Let's Talk Poop

Understanding the symptoms can save you from this common malignant killer.

Colon Cancer Cells. Getty Images

Moving our bowels is one of the handful of bodily functions that we are embarrassed to talk about.  Even to our spouses.  Even to our doctors.  And that would be fine and well if our large intestine (colon and rectum) wasn’t the source of several common conditions, including cancer.  Not all that long ago, openly talking about breast cancer was taboo.  Fortunately that has all changed, and the breast cancer awareness public education campaign has been highly successful.

  More recently, campaigns to alert the public as to the danger posed by colon and rectal (colorectal) cancer and the importance of cancer screening have been initiated.  But why drive awareness of large bowel cancer over other cancers?  For two reasons:  colorectal cancer is the second leading cause of cancer deaths; and virtually all colorectal cancers are preventable.

Almost all colorectal malignancies develop as benign, pre-cancerous polyps.  These small mushroom-shaped bumps growing out of the intestinal lining take many years (even a decade or longer) to transform into cancers (which not all do).  Thus, regular endoscopic screening, in which a flexible, fiber optic tube is passed through the large intestine, can spot and even remove these polyps, preventing the development of cancer.  Take five minutes to educate yourself on this potentially life-saving, safe, and simple screening.

Unfortunately, many doctors do not push and/or many of us fail to undergo colorectal cancer screening as recommended.

  The result of this failure is dramatic.  This year, an estimated 132,700 will be diagnosed with a cancer of the colon or rectum.  But while this represents only 8% of all malignancies, colorectal cancer will kill an estimated 49,700 adults, making it number two on the cancer killer list (after lung, but ahead of breast and prostate).

Clearly, it is critical for you and your loved ones to understand and follow the screening recommendations.  But you should also understand the signs and symptoms of colorectal cancer.  Now, when a woman finds a breast lump, she often immediately fears cancer and sees her physician, who is also on high alert for breast cancer and will rapidly evaluate the new breast lump via mammography, MRI, needle biopsy, or some other means.  Unfortunately, when it comes to colorectal cancer, the signs and symptoms often fail to impress (let alone frighten) most people, and even physicians often miss the diagnosis during initial evaluation of a new colorectal cancer-related complaint.  Thus you must Own Your Health and educate yourself on the warning signs of these common malignancies.  Such an education is neither difficult or lengthy.  First you must understand simple large intestine anatomy.  Your colon begins in your lower right abdomen, receiving liquid contents from the small intestine (also the location of your appendix).

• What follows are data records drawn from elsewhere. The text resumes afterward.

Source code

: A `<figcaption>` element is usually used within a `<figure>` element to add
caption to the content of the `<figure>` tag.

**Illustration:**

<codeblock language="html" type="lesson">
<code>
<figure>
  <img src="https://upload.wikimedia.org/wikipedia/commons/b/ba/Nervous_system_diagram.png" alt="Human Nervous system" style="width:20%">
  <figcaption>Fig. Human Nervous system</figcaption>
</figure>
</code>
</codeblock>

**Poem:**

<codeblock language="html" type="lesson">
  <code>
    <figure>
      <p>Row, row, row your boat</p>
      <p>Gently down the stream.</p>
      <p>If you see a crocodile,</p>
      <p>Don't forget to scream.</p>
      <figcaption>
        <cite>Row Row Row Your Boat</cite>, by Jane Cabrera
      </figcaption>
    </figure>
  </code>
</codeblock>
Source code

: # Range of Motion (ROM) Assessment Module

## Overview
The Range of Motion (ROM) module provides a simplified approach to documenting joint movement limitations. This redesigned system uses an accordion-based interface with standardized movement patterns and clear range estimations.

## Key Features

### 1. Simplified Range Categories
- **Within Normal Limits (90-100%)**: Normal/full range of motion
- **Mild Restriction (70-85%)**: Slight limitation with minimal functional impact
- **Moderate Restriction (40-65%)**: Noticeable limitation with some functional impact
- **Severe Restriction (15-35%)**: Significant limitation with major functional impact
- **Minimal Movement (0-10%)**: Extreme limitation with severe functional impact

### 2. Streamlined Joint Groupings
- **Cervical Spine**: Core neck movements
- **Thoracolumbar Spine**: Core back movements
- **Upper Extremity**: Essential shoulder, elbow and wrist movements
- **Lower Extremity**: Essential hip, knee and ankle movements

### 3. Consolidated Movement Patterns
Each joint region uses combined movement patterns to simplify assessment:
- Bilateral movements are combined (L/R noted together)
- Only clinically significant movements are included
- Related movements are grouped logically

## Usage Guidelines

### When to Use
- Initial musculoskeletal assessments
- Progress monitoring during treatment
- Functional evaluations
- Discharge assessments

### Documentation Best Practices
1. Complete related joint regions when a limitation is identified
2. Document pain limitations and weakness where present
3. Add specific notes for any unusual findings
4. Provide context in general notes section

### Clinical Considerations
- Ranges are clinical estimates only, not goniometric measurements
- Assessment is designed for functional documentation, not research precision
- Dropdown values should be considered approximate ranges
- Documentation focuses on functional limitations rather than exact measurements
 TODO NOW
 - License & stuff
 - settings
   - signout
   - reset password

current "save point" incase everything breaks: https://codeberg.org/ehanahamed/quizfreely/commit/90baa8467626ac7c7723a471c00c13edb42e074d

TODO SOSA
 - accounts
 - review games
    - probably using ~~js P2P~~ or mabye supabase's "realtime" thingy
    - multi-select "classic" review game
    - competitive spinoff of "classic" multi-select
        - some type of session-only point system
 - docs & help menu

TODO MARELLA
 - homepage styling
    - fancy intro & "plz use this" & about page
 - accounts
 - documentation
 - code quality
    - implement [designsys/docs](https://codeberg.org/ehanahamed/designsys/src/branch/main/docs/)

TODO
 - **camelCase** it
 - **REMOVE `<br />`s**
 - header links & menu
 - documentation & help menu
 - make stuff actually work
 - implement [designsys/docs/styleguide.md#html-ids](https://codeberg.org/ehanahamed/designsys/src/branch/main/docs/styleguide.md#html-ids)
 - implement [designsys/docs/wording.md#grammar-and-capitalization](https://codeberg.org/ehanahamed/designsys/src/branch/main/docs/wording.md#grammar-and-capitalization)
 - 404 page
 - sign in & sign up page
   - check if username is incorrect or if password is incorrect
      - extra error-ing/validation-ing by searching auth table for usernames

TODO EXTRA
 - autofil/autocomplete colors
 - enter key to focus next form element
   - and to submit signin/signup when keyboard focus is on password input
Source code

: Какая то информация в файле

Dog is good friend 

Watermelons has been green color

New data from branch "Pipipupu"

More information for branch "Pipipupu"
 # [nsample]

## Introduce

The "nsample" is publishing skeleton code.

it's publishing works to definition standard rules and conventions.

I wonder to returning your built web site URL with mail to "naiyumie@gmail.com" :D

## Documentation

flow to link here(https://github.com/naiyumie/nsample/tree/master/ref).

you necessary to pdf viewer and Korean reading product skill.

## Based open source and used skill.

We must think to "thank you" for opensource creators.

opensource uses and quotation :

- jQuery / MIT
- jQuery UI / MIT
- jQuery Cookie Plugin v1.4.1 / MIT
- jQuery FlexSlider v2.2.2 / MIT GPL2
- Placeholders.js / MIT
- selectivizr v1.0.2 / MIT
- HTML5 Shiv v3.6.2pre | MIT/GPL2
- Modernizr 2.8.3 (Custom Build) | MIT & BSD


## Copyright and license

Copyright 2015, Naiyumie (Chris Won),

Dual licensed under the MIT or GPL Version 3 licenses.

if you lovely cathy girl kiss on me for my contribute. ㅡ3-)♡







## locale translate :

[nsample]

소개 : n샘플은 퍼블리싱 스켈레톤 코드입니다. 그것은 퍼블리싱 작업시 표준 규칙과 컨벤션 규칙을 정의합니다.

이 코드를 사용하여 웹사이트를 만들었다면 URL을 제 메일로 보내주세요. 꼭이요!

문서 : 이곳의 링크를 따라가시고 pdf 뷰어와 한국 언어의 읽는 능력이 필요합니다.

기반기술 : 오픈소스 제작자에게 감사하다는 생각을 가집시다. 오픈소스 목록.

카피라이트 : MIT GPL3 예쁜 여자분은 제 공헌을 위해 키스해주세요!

  The colon then travels up your right abdomen, turning left just under your lower ribcage.  The colon then crosses horizontally, turning back downward just beneath your lower left ribcage.  It then drops vertically down the left abdomen before entering into your pelvis (a cavity surrounded by your hip bones, sacrum, and bladder).  In your pelvis, the colon seamlessly joins the rectum, which finally connects to your anus and the outside world.  During the journey from right colon to rectum, water is absorbed from the intestinal contents, and the traveling stool becomes more and more solid.  Also, the diameter of the intestine narrows.

Cancers of the narrower left colon, where stool is more solid, tend to cause obstructive (blockage) symptoms, presenting as persistent or intermittent new-onset constipation and/or narrowing of your stool.  While counter-intuitive, such obstructive tumors can also lead to new-onset diarrhea.  Many such obstructive cancers can also cause recurring, crampy abdominal pain.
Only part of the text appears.